Tout souriait donc à l’autorité du capitaine-général. Et comme, dans son aveuglement et son engouement pour les colons grands propriétaires, de même que dans l’intérêt de son aristocratie militaire, T. Louverture avait tracé des précédens contraires aux intérêts des noirs cultivateurs, Leclerc ne trouva rien de mieux à faire que de les adopter, puisqu’il poursuivait le même but.

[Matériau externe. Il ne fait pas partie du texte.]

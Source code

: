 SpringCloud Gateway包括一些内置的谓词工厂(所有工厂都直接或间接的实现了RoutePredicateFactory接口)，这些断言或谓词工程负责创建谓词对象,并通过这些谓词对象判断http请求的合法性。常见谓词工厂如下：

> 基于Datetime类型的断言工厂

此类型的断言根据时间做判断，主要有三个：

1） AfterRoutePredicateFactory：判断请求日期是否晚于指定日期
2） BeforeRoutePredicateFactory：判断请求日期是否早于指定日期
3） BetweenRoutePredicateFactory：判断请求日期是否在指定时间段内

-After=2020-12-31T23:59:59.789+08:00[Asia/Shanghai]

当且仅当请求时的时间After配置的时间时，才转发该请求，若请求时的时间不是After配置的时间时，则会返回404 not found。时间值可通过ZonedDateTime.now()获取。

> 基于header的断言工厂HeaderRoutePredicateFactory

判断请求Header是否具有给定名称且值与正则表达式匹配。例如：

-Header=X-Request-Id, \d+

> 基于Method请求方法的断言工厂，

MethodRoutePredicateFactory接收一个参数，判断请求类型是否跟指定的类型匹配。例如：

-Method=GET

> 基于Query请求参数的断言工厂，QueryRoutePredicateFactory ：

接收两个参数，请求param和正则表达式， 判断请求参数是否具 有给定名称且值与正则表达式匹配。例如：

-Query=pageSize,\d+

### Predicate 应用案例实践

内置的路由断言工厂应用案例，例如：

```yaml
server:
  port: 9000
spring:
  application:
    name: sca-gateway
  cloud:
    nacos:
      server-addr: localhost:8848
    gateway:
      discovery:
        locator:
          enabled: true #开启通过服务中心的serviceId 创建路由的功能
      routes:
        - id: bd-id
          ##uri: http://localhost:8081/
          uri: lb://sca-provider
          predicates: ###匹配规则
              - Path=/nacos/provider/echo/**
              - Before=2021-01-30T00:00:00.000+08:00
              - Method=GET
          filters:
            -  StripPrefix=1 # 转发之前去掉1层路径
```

Ainsi, après avoir proclamé son règlement de culture, en donnant une très-grande force d’action aux autorités militaires et à la gendarmerie, Leclerc défendit aux notaires, ainsi que son prédécesseur, de passer des actes de vente de moins de 50 carreaux de terre. C’était encore pour empêcher que les cultivateurs ne devinssent petits propriétaires, et pour les contraindre à exploiter les grandes habitations. Il y ajouta, en défendant à ceux d’une habitation, de se marier aux femmes d’une autre habitation que celle où ils travaillaient. Se marier était le terme légal employé par respect pour les bonnes mœurs ; mais comme généralement les rapports des deux sexes étaient fondés sur le concubinage, les officiers militaires savaient qu’en vertu de cet acte ; il fallait également les empêcher.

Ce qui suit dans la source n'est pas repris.